• [WORK ORDER]: Filter the entries for the word "types". Copy each line that has it.

• [Data items]:
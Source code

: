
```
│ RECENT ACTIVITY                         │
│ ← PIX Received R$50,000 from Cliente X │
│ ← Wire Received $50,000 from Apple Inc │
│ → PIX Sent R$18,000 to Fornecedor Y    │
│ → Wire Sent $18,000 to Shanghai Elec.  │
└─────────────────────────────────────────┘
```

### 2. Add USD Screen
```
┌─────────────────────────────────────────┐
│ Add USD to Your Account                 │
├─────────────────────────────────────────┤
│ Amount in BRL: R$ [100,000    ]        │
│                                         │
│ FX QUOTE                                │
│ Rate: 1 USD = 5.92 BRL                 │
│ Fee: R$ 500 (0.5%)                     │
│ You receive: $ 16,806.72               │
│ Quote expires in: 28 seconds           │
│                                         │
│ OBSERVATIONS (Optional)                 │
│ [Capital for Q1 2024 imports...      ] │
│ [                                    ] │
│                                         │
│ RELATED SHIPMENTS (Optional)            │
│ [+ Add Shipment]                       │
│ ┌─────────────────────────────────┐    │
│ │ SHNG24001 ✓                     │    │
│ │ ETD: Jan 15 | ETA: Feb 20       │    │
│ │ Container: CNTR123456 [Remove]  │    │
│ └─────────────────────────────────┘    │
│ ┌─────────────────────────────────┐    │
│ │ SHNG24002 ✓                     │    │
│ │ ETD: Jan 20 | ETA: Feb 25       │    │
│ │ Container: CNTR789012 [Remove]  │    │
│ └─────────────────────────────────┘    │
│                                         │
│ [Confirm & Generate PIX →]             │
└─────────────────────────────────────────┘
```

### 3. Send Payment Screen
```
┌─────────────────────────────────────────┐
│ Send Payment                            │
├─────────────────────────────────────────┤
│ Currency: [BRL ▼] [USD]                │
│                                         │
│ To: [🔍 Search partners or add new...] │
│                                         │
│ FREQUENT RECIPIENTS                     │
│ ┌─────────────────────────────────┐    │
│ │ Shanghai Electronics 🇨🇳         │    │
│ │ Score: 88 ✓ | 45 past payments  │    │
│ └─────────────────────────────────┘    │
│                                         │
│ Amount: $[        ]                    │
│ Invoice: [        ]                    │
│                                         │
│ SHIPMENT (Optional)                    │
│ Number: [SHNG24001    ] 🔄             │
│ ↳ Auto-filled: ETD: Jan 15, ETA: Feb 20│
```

* * *

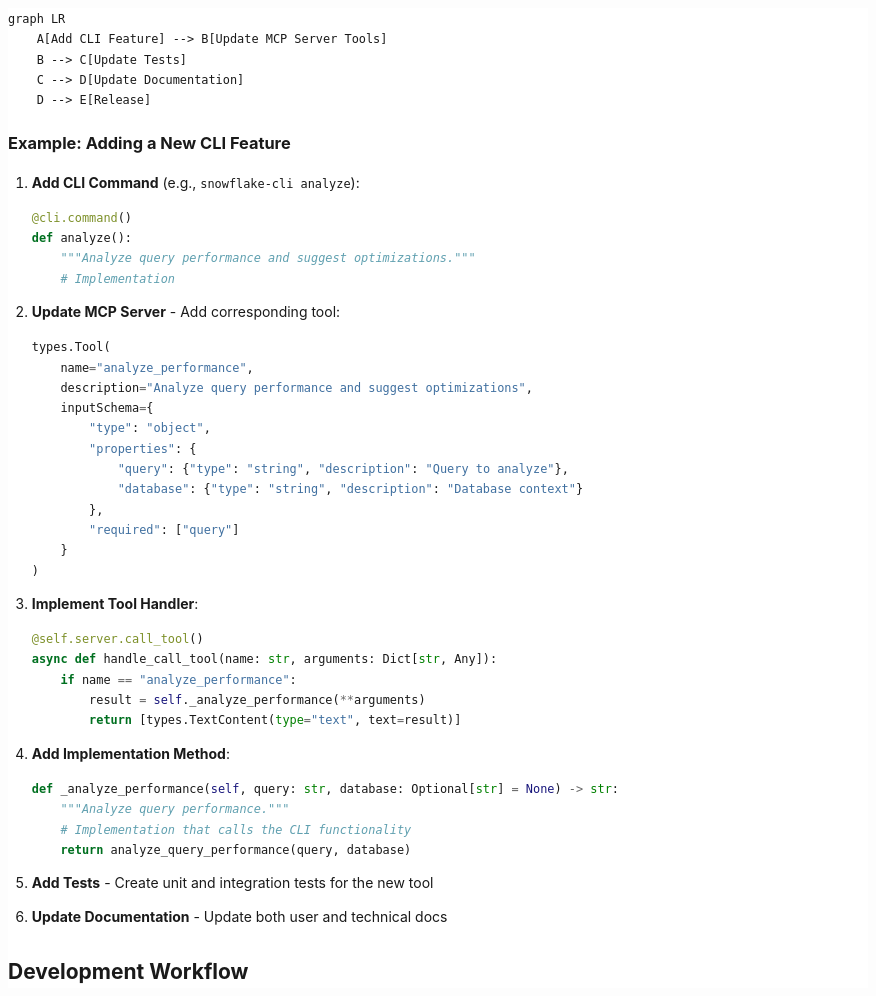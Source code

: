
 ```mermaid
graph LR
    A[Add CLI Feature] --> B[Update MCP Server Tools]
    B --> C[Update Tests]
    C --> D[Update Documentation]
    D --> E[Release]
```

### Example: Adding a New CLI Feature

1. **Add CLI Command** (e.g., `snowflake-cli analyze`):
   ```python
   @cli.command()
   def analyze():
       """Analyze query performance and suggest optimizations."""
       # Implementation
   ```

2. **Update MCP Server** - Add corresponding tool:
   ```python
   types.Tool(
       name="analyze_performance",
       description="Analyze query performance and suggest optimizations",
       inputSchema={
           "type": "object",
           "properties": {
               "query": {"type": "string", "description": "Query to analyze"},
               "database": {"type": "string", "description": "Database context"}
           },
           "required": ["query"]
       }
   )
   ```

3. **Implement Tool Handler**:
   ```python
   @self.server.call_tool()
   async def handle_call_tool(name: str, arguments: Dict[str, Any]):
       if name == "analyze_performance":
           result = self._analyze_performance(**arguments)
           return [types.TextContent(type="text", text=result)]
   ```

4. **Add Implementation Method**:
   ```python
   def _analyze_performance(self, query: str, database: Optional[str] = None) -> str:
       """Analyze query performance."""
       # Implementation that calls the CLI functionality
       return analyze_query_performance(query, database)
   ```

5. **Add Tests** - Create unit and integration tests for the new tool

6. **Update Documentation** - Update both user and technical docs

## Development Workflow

--

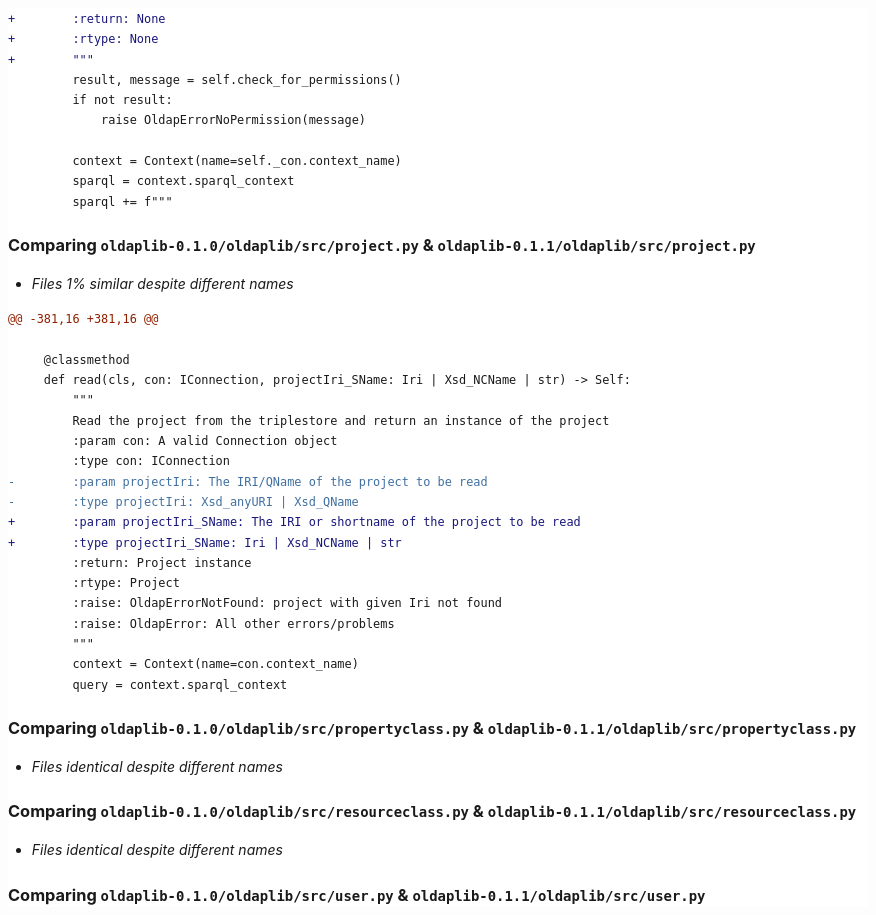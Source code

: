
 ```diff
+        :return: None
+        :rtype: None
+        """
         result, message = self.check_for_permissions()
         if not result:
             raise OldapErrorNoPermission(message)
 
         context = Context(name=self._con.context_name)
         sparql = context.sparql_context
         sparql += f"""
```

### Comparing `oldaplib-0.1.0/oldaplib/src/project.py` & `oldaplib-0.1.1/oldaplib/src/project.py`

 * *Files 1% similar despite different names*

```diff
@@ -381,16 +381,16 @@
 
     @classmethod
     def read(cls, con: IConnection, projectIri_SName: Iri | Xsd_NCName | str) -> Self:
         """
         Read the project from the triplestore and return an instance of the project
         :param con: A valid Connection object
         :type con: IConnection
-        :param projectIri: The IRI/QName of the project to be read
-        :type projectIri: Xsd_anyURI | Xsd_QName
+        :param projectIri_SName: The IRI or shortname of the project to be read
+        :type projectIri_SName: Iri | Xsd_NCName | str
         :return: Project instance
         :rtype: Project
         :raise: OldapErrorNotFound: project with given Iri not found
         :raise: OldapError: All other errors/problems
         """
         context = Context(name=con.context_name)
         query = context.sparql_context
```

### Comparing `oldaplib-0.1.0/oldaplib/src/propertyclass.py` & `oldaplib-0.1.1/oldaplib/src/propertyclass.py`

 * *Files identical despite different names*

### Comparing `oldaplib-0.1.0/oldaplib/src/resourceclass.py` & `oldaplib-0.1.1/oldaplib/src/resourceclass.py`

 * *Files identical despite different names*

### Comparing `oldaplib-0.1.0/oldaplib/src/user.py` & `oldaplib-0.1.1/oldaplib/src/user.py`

• [TASK OUTPUT]:
   types.Tool(
           return [types.TextContent(type="text", text=result)]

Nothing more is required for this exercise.